It is still a fantasy based MMO with similarities with many of the existing MMO's out there.
If they go too far away from the combat & mechanics of other games it could be a turnoff due to the unfamiliarity and "quirkiness" of the system and not worth the subscription to people.
If they stay to close it could be an even bigger turnoff, why pay for something when you can get the same gameplay for free elsewhere?
The experience system they are using is a gamble as outside of Eve Online, which they are basing there model on this will be unfamiliar terrain for many players. Will people accept paying a subscription and play a game where you don't level by participating, but based on how long you've been subscribed for and you can never catch up to someone who started 6 months before you even if you play 10 times as much.
Please keep in mind that "Well it works for Eve, it'll work for PFO" is an invalid argument. Eve has no competition and has never had any competition. If you want to do spaceship combat in an MMO you do eve.
Pfo does have competition and it will need to steal players from other games, many of which are free, and convince them that PFO offers something worth a monthly subscription.

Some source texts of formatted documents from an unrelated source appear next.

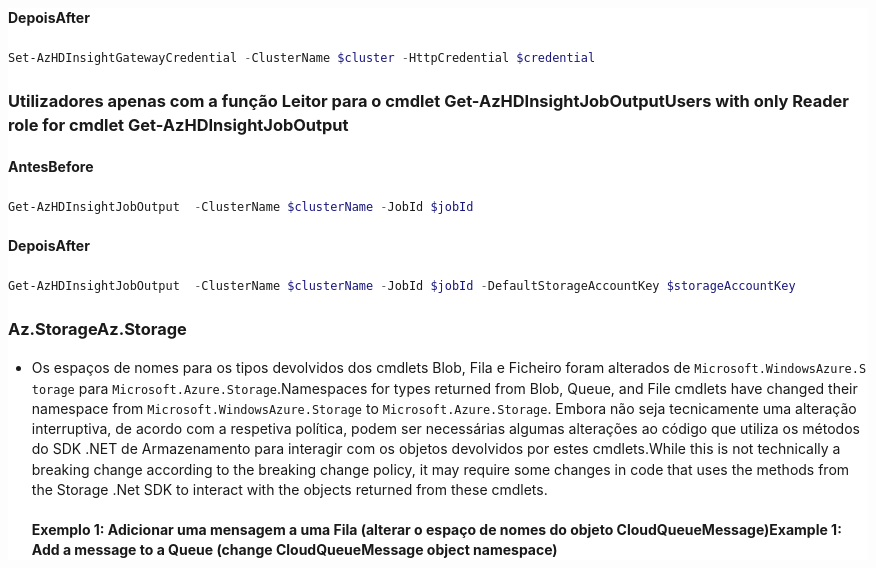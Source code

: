   #### <a name="after"></a><span data-ttu-id="874b5-173">Depois</span><span class="sxs-lookup"><span data-stu-id="874b5-173">After</span></span>

  ```powershell
  Set-AzHDInsightGatewayCredential -ClusterName $cluster -HttpCredential $credential
  ```

###  <a name="users-with-only-reader-role-for-cmdlet-get-azhdinsightjoboutput"></a><span data-ttu-id="874b5-174">Utilizadores apenas com a função Leitor para o cmdlet Get-AzHDInsightJobOutput</span><span class="sxs-lookup"><span data-stu-id="874b5-174">Users with only Reader role for cmdlet Get-AzHDInsightJobOutput</span></span>

  ####  <a name="before"></a><span data-ttu-id="874b5-175">Antes</span><span class="sxs-lookup"><span data-stu-id="874b5-175">Before</span></span>

  ```powershell
  Get-AzHDInsightJobOutput  -ClusterName $clusterName -JobId $jobId
  ```

  #### <a name="after"></a><span data-ttu-id="874b5-176">Depois</span><span class="sxs-lookup"><span data-stu-id="874b5-176">After</span></span>

  ```powershell
  Get-AzHDInsightJobOutput  -ClusterName $clusterName -JobId $jobId -DefaultStorageAccountKey $storageAccountKey
  ```

### <a name="azstorage"></a><span data-ttu-id="874b5-177">Az.Storage</span><span class="sxs-lookup"><span data-stu-id="874b5-177">Az.Storage</span></span>

- <span data-ttu-id="874b5-178">Os espaços de nomes para os tipos devolvidos dos cmdlets Blob, Fila e Ficheiro foram alterados de `Microsoft.WindowsAzure.Storage` para `Microsoft.Azure.Storage`.</span><span class="sxs-lookup"><span data-stu-id="874b5-178">Namespaces for types returned from Blob, Queue, and File cmdlets have changed their namespace from `Microsoft.WindowsAzure.Storage` to `Microsoft.Azure.Storage`.</span></span>  <span data-ttu-id="874b5-179">Embora não seja tecnicamente uma alteração interruptiva, de acordo com a respetiva política, podem ser necessárias algumas alterações ao código que utiliza os métodos do SDK .NET de Armazenamento para interagir com os objetos devolvidos por estes cmdlets.</span><span class="sxs-lookup"><span data-stu-id="874b5-179">While this is not technically a breaking change according to the breaking change policy, it may require some changes in code that uses the methods from the Storage .Net SDK to interact with the objects returned from these cmdlets.</span></span>

  #### <a name="example-1--add-a-message-to-a-queue-change-cloudqueuemessage-object-namespace"></a><span data-ttu-id="874b5-180">Exemplo 1:  Adicionar uma mensagem a uma Fila (alterar o espaço de nomes do objeto CloudQueueMessage)</span><span class="sxs-lookup"><span data-stu-id="874b5-180">Example 1:  Add a message to a Queue (change CloudQueueMessage object namespace)</span></span>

They need to do this while releasing a MINIMUM viable product...
How is GW going to convince enough people to pay a monthly fee to play a MINIMUM product in an already saturated market that will be only more saturated when the game finally releases?
In order to succeed they will need players who are willing to pay to play an incomplete "minimum" game compared to the game we all have pictured in our minds, the expectations we all have, the "perfect dream vision" we all carry, the game PFO might live to one day become in many years time.
I don't care how much prep they do to prepare people, how much down talking they do EVERY SINGLE PLAYER that logs in is going to be "I thought... I wanted... Where is..." when they first log in.
Those players are going to have to suffer through bugs, nurfs, balancing, griefing (yes there will be a lot of this until GW gets there systems fine tuned) lag, crashes, and all the other assorted goodies players should expect during what will essentially be an elongated beta period as new systems and features are implemented and added.
And they will need to pay to do it in a game market that's will be saturated with free to pay as well as subscription based games to do it.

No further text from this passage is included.